Le midolla del male
“Anna Maria, Anna Maria Enriques:
questo è il mio nome, Pietro Koch, ricordalo.
Ero già morta quando tu salivi
verso Milano per aprire un’altra
Villa Trieste, peggiore della prima,
perchè è sempre peggiore il male fatto
per la seconda volta. Quando vidi
i tuoi occhi, quel giorno, nelle camere
delle torture, dove fuoriuscivano
dal mio corpo le linfe della vita,
dove per giorni e giorni fui tenuta
in piedi con le scosse
elettriche, tenuta sveglia, e il sonno
mi tormentava; quando
vidi i tuoi occhi, io vidi, come specchi
moltiplicati a mille nel riflettersi,
tutto l’inganno del possesso, tutto
l’errore che comprime il mondo, tutto
il mentecatto tempo delle cose
chiuse dentro le cose sotto un sole
smunto di sete.
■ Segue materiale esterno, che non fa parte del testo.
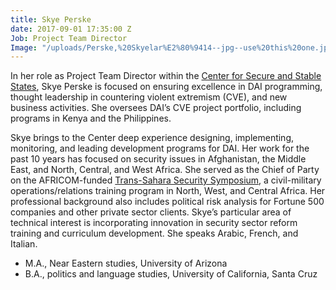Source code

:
 ```yaml
---
title: Skye Perske
date: 2017-09-01 17:35:00 Z
Job: Project Team Director
Image: "/uploads/Perske,%20Skyelar%E2%80%9414--jpg--use%20this%20one.jpg"
---
```


In her role as Project Team Director within the [Center for Secure and Stable States](https://www.dai.com/our-work/solutions/fragile-states), Skye Perske is focused on ensuring excellence in DAI programming, thought leadership in countering violent extremism (CVE), and new business activities. She oversees DAI’s CVE project portfolio, including programs in Kenya and the Philippines. 

<!--more-->

Skye brings to the Center deep experience designing, implementing, monitoring, and leading development programs for DAI. Her work for the past 10 years has focused on security issues in Afghanistan, the Middle East, and North, Central, and West Africa. She served as the Chief of Party on the AFRICOM-funded [Trans-Sahara Security Symposium](https://www.dai.com/our-work/projects/africa-trans-sahara-security-symposium-tss), a civil-military operations/relations training program in North, West, and Central Africa. Her professional background also includes political risk analysis for Fortune 500 companies and other private sector clients. Skye’s particular area of technical interest is incorporating innovation in security sector reform training and curriculum development. She speaks Arabic, French, and Italian.

* M.A., Near Eastern studies, University of Arizona 
* B.A., politics and language studies, University of California, Santa Cruz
Arno, padre di carmi,
infuse in me silenzi lunghi e assorti,
quando i libri mi accolsero ragazza,
e mi furono amici, mi ascoltarono;
poi, molti anni più tardi,
una goccia brunita del suo scorrere
si mescolò a una goccia del mio sangue,
portata dal Mugnone suo affluente,
presso il quale la vita mi fu tolta.
Tu, Pietro Kock, non sai quanta bellezza
c’è in un fiore di campo, in un cortile
con le lenzuola stese, nel diario
di una ragazza timida, nel vento
sopra l’erba ingiallita… Tu non sai
l’immensità di un treno in lontananza
e di una latta arrugginita accanto
a due bimbi che giocano; non sai,
non sai, non sai… Io ero morta da un anno,
la sorte di Tamara Cerri, andasti
a consegnarti in questura: la cella
per te e il processo e la condanna a morte,
in cambio della sua liberazione.
Ora prego per te, perchè quel gesto
in te sia stato amore,
e non superba, vanagloria. Infame
e ripugnante ti ricordo; eppure,
io spero che alla tua interiore tenebra,
smisurata di male,
d’amore una scintilla sia sfuggita
eternamente. Pietro,
io spero quel bagliore, propagandosi
fino alla foce attonita del tempo,
lampo d’eternità, lampo, divenga,
nullificando il tuo inferno. Io ti aspetto.”